Project Summary
Bacteriophages, phages for short, are extremely abundant and diverse in the environment but
also very under sampled and understudied. A major factor limiting the characterization of more phages
is the lack of fast and efficient methods to do so. Alghough, techniques have been developed to find the
receptor of a given phage on its host cell, no techniques to find phages dependent on a given receptor
have been developed. However, this second method may be even more important. Such a technique
would allow a user to select a bacterial membrane protein or structure of interest and preferentially
select environmental phages that require it for infection. This could be useful for understanding the
fluctuations of bacterial membrane structures across different ecological systems or for informing which
environmental phages will make the best therapies.
This proposal will develop a novel and generalizable assay for receptor-guided discovery
of environmental phages using co-culture. The current standard technique includes a classic plaque
assay where a single host strain of bacteria is grown in a lawn with an environmental sample of
phages.
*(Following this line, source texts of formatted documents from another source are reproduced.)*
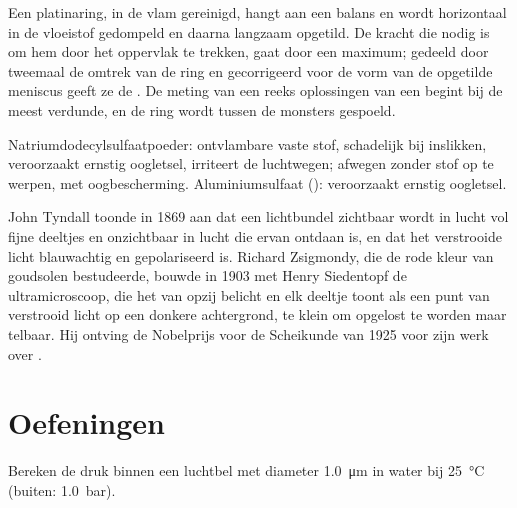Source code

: \begin{inthelab}
Een platinaring, in de vlam gereinigd, hangt aan een balans en wordt
horizontaal in de vloeistof gedompeld en daarna langzaam opgetild. De
kracht die nodig is om hem door het oppervlak te trekken, gaat door een
maximum; gedeeld door tweemaal de omtrek van de ring en gecorrigeerd voor
de vorm van de opgetilde meniscus geeft ze de . De
meting van een reeks oplossingen van een  begint
bij de meest verdunde, en de ring wordt tussen de monsters gespoeld.
\end{inthelab}

\begin{safety}{}
Natriumdodecylsulfaatpoeder: ontvlambare vaste stof, schadelijk bij
inslikken, veroorzaakt ernstig oogletsel, irriteert de luchtwegen; afwegen
zonder stof op te werpen, met oogbescherming. Aluminiumsulfaat ():
veroorzaakt ernstig oogletsel.
\end{safety}

\begin{history}
John Tyndall toonde in 1869 aan dat een lichtbundel zichtbaar wordt in
lucht vol fijne deeltjes en onzichtbaar in lucht die ervan ontdaan is, en
dat het verstrooide licht blauwachtig en gepolariseerd is. Richard
Zsigmondy, die de rode kleur van goudsolen bestudeerde, bouwde in 1903 met
Henry Siedentopf de ultramicroscoop, die het  van opzij belicht en
elk deeltje toont als een punt van verstrooid licht op een donkere
achtergrond, te klein om opgelost te worden maar telbaar. Hij ontving de
Nobelprijs voor de Scheikunde van 1925 voor zijn werk over .
\end{history}

\section{Oefeningen}

\begin{exercise}[$\star$]\label{exo:b3:colloids:1}
Bereken de druk binnen een luchtbel met diameter \qty{1.0}{\micro m} in water bij
\qty{25}{\celsius} (buiten: \qty{1.0}{bar}).
\end{exercise}

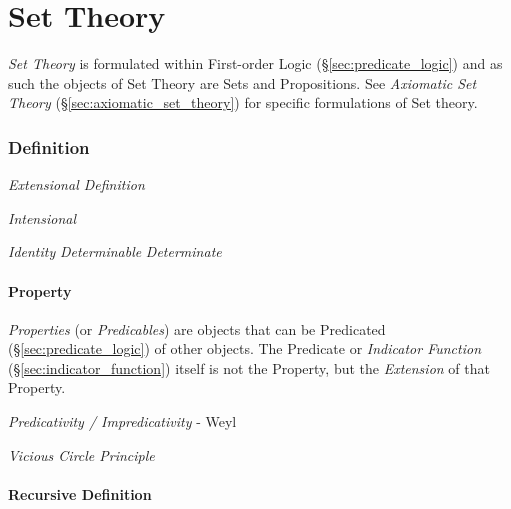 \part{Set Theory}\label{sec:set_theory}

\emph{Set Theory} is formulated within First-order Logic
(\S\ref{sec:predicate_logic}) and as such the objects of Set Theory
are Sets and Propositions. See \emph{Axiomatic Set Theory}
(\S\ref{sec:axiomatic_set_theory}) for specific formulations of Set
theory.



\section{Definition}\label{sec:set_definition}

\emph{Extensional Definition}

\emph{Intensional}

\emph{Identity} \emph{Determinable} \emph{Determinate}

\subsection{Property}\label{sec:set_property}

\emph{Properties} (or \emph{Predicables}) are objects that can be
Predicated (\S\ref{sec:predicate_logic}) of other objects. The
Predicate or \emph{Indicator Function}
(\S\ref{sec:indicator_function}) itself is not the Property, but
the \emph{Extension} of that Property.

\emph{Predicativity / Impredicativity} - Weyl

\emph{Vicious Circle Principle}



\subsection{Recursive Definition}\label{sec:recursive_definition}

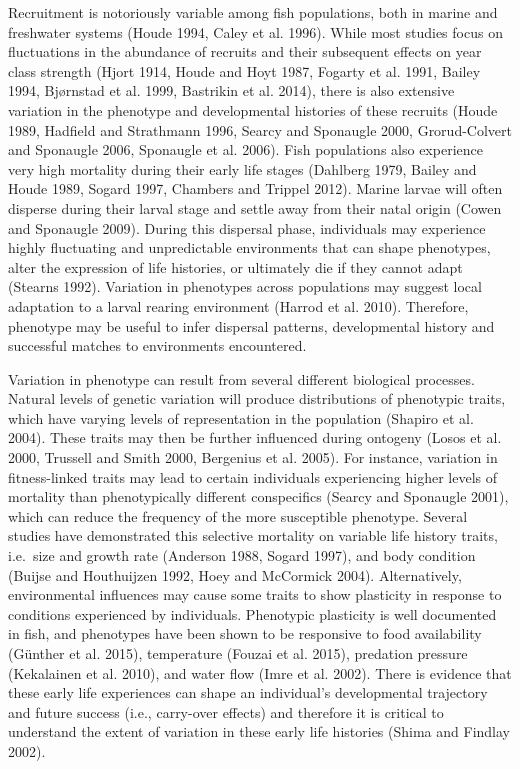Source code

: \documentclass[]{book}
\begin{document}
Recruitment is notoriously variable among fish populations, both in
marine and freshwater systems (Houde 1994, Caley et al. 1996). While
most studies focus on fluctuations in the abundance of recruits and
their subsequent effects on year class strength (Hjort 1914, Houde and
Hoyt 1987, Fogarty et al. 1991, Bailey 1994, Bjørnstad et al. 1999,
Bastrikin et al. 2014), there is also extensive variation in the
phenotype and developmental histories of these recruits (Houde 1989,
Hadfield and Strathmann 1996, Searcy and Sponaugle 2000, Grorud-Colvert
and Sponaugle 2006, Sponaugle et al. 2006). Fish populations also
experience very high mortality during their early life stages (Dahlberg
1979, Bailey and Houde 1989, Sogard 1997, Chambers and Trippel 2012).
Marine larvae will often disperse during their larval stage and settle
away from their natal origin (Cowen and Sponaugle 2009). During this
dispersal phase, individuals may experience highly fluctuating and
unpredictable environments that can shape phenotypes, alter the
expression of life histories, or ultimately die if they cannot adapt
(Stearns 1992). Variation in phenotypes across populations may suggest
local adaptation to a larval rearing environment (Harrod et al. 2010).
Therefore, phenotype may be useful to infer dispersal patterns,
developmental history and successful matches to environments
encountered.

Variation in phenotype can result from several different biological
processes. Natural levels of genetic variation will produce
distributions of phenotypic traits, which have varying levels of
representation in the population (Shapiro et al. 2004). These traits may
then be further influenced during ontogeny (Losos et al. 2000, Trussell
and Smith 2000, Bergenius et al. 2005). For instance, variation in
fitness-linked traits may lead to certain individuals experiencing
higher levels of mortality than phenotypically different conspecifics
(Searcy and Sponaugle 2001), which can reduce the frequency of the more
susceptible phenotype. Several studies have demonstrated this selective
mortality on variable life history traits, i.e.~size and growth rate
(Anderson 1988, Sogard 1997), and body condition (Buijse and Houthuijzen
1992, Hoey and McCormick 2004). Alternatively, environmental influences
may cause some traits to show plasticity in response to conditions
experienced by individuals. Phenotypic plasticity is well documented in
fish, and phenotypes have been shown to be responsive to food
availability (Günther et al. 2015), temperature (Fouzai et al. 2015),
predation pressure (Kekalainen et al. 2010), and water flow (Imre et al.
2002). There is evidence that these early life experiences can shape an
individual's developmental trajectory and future success (i.e.,
carry-over effects) and therefore it is critical to understand the
extent of variation in these early life histories (Shima and Findlay
2002).
\end{document}
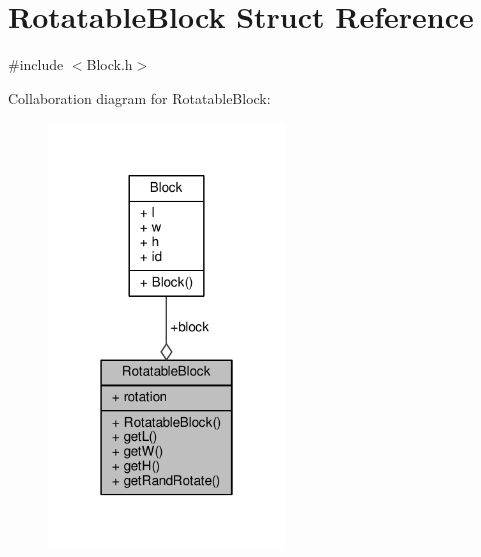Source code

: \hypertarget{structRotatableBlock}{}\section{Rotatable\+Block Struct Reference}
\label{structRotatableBlock}


{\ttfamily \#include $<$Block.\+h$>$}



Collaboration diagram for Rotatable\+Block\+:
\nopagebreak
\begin{figure}[H]
\begin{center}
\leavevmode
\includegraphics[width=178pt]{structRotatableBlock__coll__graph}
\end{center}
\end{figure}
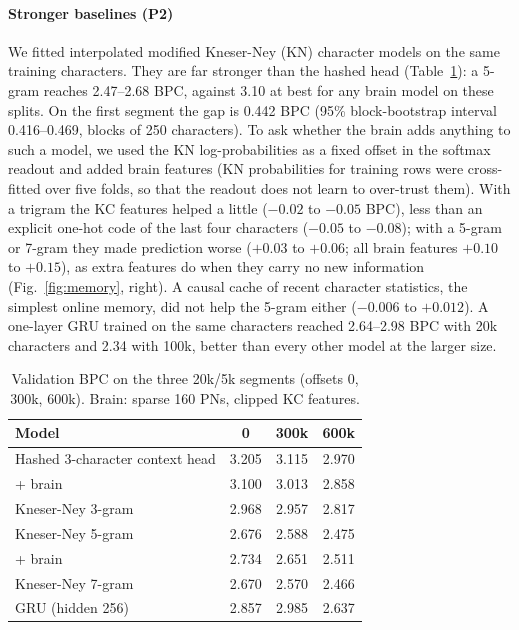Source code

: \documentclass[conference]{IEEEtran}
\begin{document}
\paragraph*{Stronger baselines (P2)} We fitted interpolated modified
Kneser-Ney (KN) character models \cite{kneser1995,chen1999} on the same
training characters. They are far stronger than the hashed head
(Table~\ref{tab:base}): a 5-gram reaches 2.47--2.68 BPC, against 3.10 at best
for any brain model on these splits. On the first segment the gap is 0.442 BPC
(95\% block-bootstrap interval 0.416--0.469, blocks of 250 characters). To ask whether the brain adds anything to
such a model, we used the KN log-probabilities as a fixed offset in the
softmax readout and added brain features (KN probabilities for training rows
were cross-fitted over five folds, so that the readout does not learn to
over-trust them). With a trigram the KC features helped a little ($-0.02$ to
$-0.05$ BPC), less than an explicit one-hot code of the last four characters
($-0.05$ to $-0.08$); with a 5-gram or 7-gram they made prediction worse
($+0.03$ to $+0.06$; all brain features $+0.10$ to $+0.15$), as extra features do when
they carry no new information (Fig.~\ref{fig:memory}, right). A causal cache
of recent character statistics, the simplest online memory, did not help the
5-gram either ($-0.006$ to $+0.012$). A one-layer GRU \cite{cho2014} trained
on the same characters reached 2.64--2.98 BPC with 20k characters and 2.34
with 100k, better than every other model at the larger size.

\begin{table}[t]
\caption{Validation BPC on the three 20k/5k segments (offsets 0, 300k,
600k). Brain: sparse 160 PNs, clipped KC features.}
\label{tab:base}\centering\footnotesize\setlength{\tabcolsep}{3pt}
\begin{tabular}{@{}lccc@{}}\toprule
Model & 0 & 300k & 600k\\\midrule
Hashed 3-character context head & 3.205 & 3.115 & 2.970\\
\quad + brain & 3.100 & 3.013 & 2.858\\
Kneser-Ney 3-gram & 2.968 & 2.957 & 2.817\\
Kneser-Ney 5-gram & 2.676 & 2.588 & 2.475\\
\quad + brain & 2.734 & 2.651 & 2.511\\
Kneser-Ney 7-gram & 2.670 & 2.570 & 2.466\\
GRU (hidden 256) & 2.857 & 2.985 & 2.637\\\bottomrule
\end{tabular}
\end{table}
\end{document}
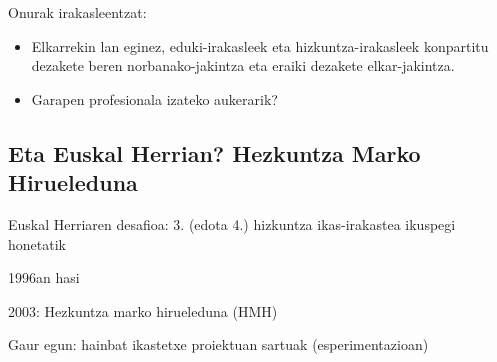 \documentclass[
]{book}
\providecommand{\tightlist}{%
  \setlength{\itemsep}{0pt}\setlength{\parskip}{0pt}}
\begin{document}
Onurak irakasleentzat:

\begin{itemize}
\tightlist
\item
  Elkarrekin lan eginez, eduki-irakasleek eta hizkuntza-irakasleek konpartitu dezakete beren norbanako-jakintza eta eraiki dezakete elkar-jakintza.
\item
  Garapen profesionala izateko aukerarik?
\end{itemize}

\hypertarget{eta-euskal-herrian-hezkuntza-marko-hirueleduna}{%
\subsection{Eta Euskal Herrian? Hezkuntza Marko Hirueleduna}\label{eta-euskal-herrian-hezkuntza-marko-hirueleduna}}

Euskal Herriaren desafioa: 3. (edota 4.) hizkuntza ikas-irakastea ikuspegi honetatik

1996an hasi

2003: Hezkuntza marko hirueleduna (HMH)

Gaur egun: hainbat ikastetxe proiektuan sartuak (esperimentazioan)
\end{document}
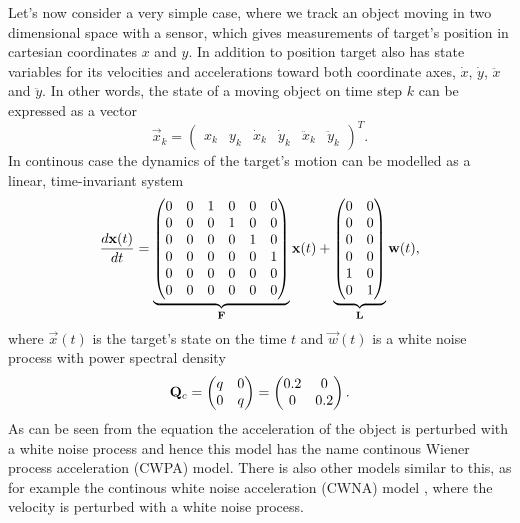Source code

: Let's now consider a very simple case, where we track an object moving
in two dimensional space with a sensor, which gives measurements of
target's position in cartesian coordinates $x$ and $y$. In addition to
position target also has state variables for its velocities and accelerations toward both coordinate
axes, $\dot{x}$, $\dot{y}$, $\ddot{x}$ and $\ddot{y}$. In other words, the state of a
moving object on time step $k$ can be expressed as a vector
%
\begin{equation}
\vec{x}_k = 
\begin{pmatrix}
x_k & y_k & \dot{x}_k & \dot{y}_k & \ddot{x}_k & \ddot{y}_k
\end{pmatrix}^T.
%
\end{equation}
%
In continous case the dynamics of the target's motion can be modelled as a linear, time-invariant system
%
\begin{equation}
%
\frac{d \vec{x}(t)}{dt} = \underbrace{\begin{pmatrix}
0 & 0 & 1 & 0 & 0 & 0 \\
0 & 0 & 0 & 1 & 0 & 0 \\
0 & 0 & 0 & 0 & 1 & 0 \\
0 & 0 & 0 & 0 & 0 & 1 \\
0 & 0 & 0 & 0 & 0 & 0 \\
0 & 0 & 0 & 0 & 0 & 0 
\end{pmatrix}}_{\mat{F}} \vec{x}(t)
+
\underbrace{\begin{pmatrix}
0 & 0 \\
0 & 0 \\
0 & 0 \\
0 & 0 \\
1 & 0 \\
0 & 1 \\
\end{pmatrix}}_{\mat{L}}\vec{w}(t), \label{eq:cwpa_cont_model}
%
\end{equation}
%
where $\vec{x}(t)$ is the target's state on the time $t$ and
$\vec{w}(t)$ is a white noise process with power spectral density
%
\begin{equation}
\mathbf{Q}_c = 
\begin{pmatrix}
q & 0 \\
0   & q
\end{pmatrix}
= 
\begin{pmatrix}
0.2 & 0 \\
0   & 0.2
\end{pmatrix}.
\end{equation}
%
As can be seen from the equation the acceleration of the object is perturbed with a white noise process and hence this model has the name continous Wiener process acceleration (CWPA) model. There is also other models similar to this, as for example the continous white noise acceleration (CWNA) model \citep{Bar-Shalom+Li+Kirubarajan:2001}, where the velocity is perturbed with a white noise process.

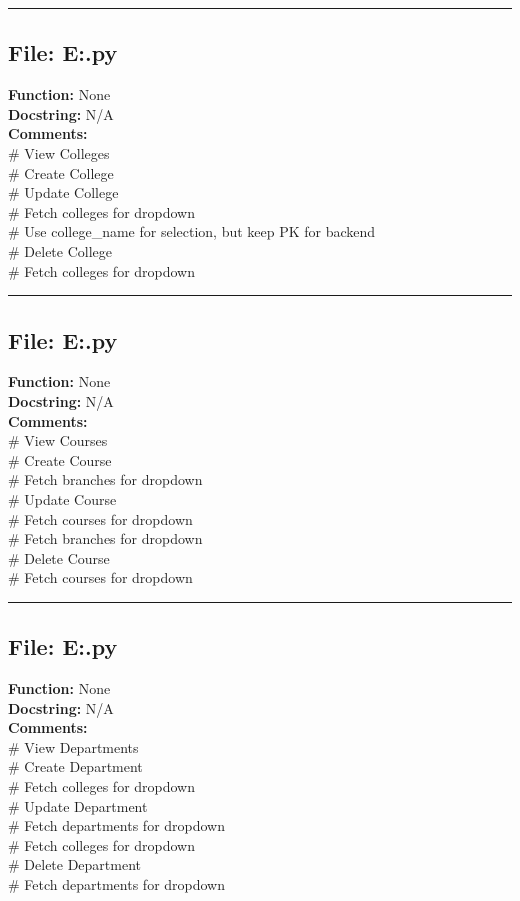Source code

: {\hrule

\subsection*{File: E:\project\capstone\frontend\admin\college.py}
\textbf{Function:} None\\
\textbf{Docstring:} N/A\\
\textbf{Comments:}\\
# View Colleges\\
# Create College\\
# Update College\\
# Fetch colleges for dropdown\\
# Use college\_name for selection, but keep PK for backend\\
# Delete College\\
# Fetch colleges for dropdown\\

\hrule

\subsection*{File: E:\project\capstone\frontend\admin\course.py}
\textbf{Function:} None\\
\textbf{Docstring:} N/A\\
\textbf{Comments:}\\
# View Courses\\
# Create Course\\
# Fetch branches for dropdown\\
# Update Course\\
# Fetch courses for dropdown\\
# Fetch branches for dropdown\\
# Delete Course\\
# Fetch courses for dropdown\\

\hrule

\subsection*{File: E:\project\capstone\frontend\admin\department.py}
\textbf{Function:} None\\
\textbf{Docstring:} N/A\\
\textbf{Comments:}\\
# View Departments\\
# Create Department\\
# Fetch colleges for dropdown\\
# Update Department\\
# Fetch departments for dropdown\\
# Fetch colleges for dropdown\\
# Delete Department\\
# Fetch departments for dropdown\\

}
Each phage infecting the host bacteria causes a clearing in the lawn called a plaque, and
unique phages are not identifiable based on the appearance of the resulting plaques. The novel assay
proposed here adds a new visual signal by co-culturing multiple strains of bacteria in the lawn. Each
strain is a single gene knockout and tagged with a unique fluorescent maker. Phages with infection
cycles independent of any of the proteins knocked out will lyse every strain on the plate and leave no
fluorescent signal in the plaque. Phages of interest will lyse only a subset of the bacterial strains in the
lawn, and the fluorescent signal corresponding to the required protein knockout will show through the
plaque. In this way the novel assay differentiates plaques by the dependencies of the original infecting
phage and allows for targeted isolation of phages of interest in just one experimental step. This project
will be completed in a highly interdisciplinary environment where the experimental protocols,
computational analysis, and hardware can all be developed with equal rigor.
This assay will be developed first in Escherichia coli as a model system and then generalized
into Pseudomonas aeruginosa to move towards clinical applications. Knockout proteins will be chosen
first to test the limits of the assay and later to search for interactions between phages and bacterial
virulence and antibiotic resistance factors. Taken together, this work will develop a novel assay for
targeted phage isolation that can be applied to ecological studies, single phage therapies, and
construction of phage cocktails.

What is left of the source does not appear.